**Extracted data entries:**

※ ※ ※

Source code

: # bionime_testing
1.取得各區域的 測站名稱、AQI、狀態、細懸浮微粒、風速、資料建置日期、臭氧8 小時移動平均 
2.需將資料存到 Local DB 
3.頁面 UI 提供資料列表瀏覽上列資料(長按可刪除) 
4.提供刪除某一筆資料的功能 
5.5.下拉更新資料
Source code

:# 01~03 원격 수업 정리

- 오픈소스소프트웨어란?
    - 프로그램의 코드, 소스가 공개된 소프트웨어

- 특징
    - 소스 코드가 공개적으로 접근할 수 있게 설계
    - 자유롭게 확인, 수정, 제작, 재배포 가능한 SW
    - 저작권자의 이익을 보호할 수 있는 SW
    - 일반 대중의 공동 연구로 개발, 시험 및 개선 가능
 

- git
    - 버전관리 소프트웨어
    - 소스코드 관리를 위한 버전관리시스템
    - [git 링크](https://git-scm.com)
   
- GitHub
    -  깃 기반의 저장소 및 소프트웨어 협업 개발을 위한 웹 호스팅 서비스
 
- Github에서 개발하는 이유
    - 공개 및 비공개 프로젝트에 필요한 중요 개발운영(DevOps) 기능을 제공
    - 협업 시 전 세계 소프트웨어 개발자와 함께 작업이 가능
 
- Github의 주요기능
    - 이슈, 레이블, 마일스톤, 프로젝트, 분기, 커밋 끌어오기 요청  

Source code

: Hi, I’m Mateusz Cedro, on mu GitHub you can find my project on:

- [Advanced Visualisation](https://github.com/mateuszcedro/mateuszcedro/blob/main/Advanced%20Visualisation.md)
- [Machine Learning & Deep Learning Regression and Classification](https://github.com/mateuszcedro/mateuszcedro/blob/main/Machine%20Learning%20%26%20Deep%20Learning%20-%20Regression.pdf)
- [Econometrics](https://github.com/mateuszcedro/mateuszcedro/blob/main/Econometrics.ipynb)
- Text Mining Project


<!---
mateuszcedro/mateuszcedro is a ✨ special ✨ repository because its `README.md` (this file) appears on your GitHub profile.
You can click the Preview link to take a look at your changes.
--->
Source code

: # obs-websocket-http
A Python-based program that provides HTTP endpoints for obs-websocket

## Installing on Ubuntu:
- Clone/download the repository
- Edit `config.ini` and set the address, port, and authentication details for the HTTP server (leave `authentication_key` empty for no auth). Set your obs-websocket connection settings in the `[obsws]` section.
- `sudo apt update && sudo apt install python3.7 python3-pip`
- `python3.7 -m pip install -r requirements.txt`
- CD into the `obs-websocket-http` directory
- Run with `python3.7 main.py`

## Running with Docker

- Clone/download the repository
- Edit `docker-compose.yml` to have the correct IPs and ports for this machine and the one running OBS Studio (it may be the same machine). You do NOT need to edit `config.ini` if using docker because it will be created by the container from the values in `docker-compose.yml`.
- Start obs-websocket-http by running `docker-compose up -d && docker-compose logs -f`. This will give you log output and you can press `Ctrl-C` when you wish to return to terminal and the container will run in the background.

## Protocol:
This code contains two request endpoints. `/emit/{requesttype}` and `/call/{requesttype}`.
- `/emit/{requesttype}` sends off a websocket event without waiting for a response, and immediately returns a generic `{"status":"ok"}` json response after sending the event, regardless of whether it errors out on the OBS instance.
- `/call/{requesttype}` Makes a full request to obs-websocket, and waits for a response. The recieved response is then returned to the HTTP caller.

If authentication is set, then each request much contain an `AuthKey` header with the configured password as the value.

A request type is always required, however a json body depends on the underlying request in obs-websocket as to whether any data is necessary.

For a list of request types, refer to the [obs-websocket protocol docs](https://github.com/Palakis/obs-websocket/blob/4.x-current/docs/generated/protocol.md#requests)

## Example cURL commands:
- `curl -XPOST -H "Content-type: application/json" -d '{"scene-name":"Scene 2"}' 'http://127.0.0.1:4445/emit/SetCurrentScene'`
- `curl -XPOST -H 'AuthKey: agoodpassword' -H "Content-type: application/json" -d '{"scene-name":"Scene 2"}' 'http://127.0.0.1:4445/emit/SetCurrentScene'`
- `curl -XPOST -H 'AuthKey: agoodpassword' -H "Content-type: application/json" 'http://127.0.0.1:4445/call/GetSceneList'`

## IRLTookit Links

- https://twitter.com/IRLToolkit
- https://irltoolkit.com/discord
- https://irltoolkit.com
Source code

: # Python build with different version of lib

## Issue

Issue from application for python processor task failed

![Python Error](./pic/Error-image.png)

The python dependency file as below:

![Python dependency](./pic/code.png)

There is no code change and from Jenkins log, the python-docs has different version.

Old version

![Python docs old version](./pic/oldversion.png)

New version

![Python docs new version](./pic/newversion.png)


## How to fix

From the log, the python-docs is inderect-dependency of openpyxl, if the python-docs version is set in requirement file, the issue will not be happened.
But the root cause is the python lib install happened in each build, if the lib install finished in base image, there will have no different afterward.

※ ※ ※

**What is needed:** Only certain lines are wanted. Please return exactly those from the top of the data through the line with "- 소스코드 관리를 위한 버전관리시스템".

**The completed task:**
Source code

: # bionime_testing
1.取得各區域的 測站名稱、AQI、狀態、細懸浮微粒、風速、資料建置日期、臭氧8 小時移動平均 
2.需將資料存到 Local DB 
3.頁面 UI 提供資料列表瀏覽上列資料(長按可刪除) 
4.提供刪除某一筆資料的功能 
5.5.下拉更新資料
Source code

:# 01~03 원격 수업 정리

- 오픈소스소프트웨어란?
    - 프로그램의 코드, 소스가 공개된 소프트웨어

- 특징
    - 소스 코드가 공개적으로 접근할 수 있게 설계
    - 자유롭게 확인, 수정, 제작, 재배포 가능한 SW
    - 저작권자의 이익을 보호할 수 있는 SW
    - 일반 대중의 공동 연구로 개발, 시험 및 개선 가능
 

- git
    - 버전관리 소프트웨어
    - 소스코드 관리를 위한 버전관리시스템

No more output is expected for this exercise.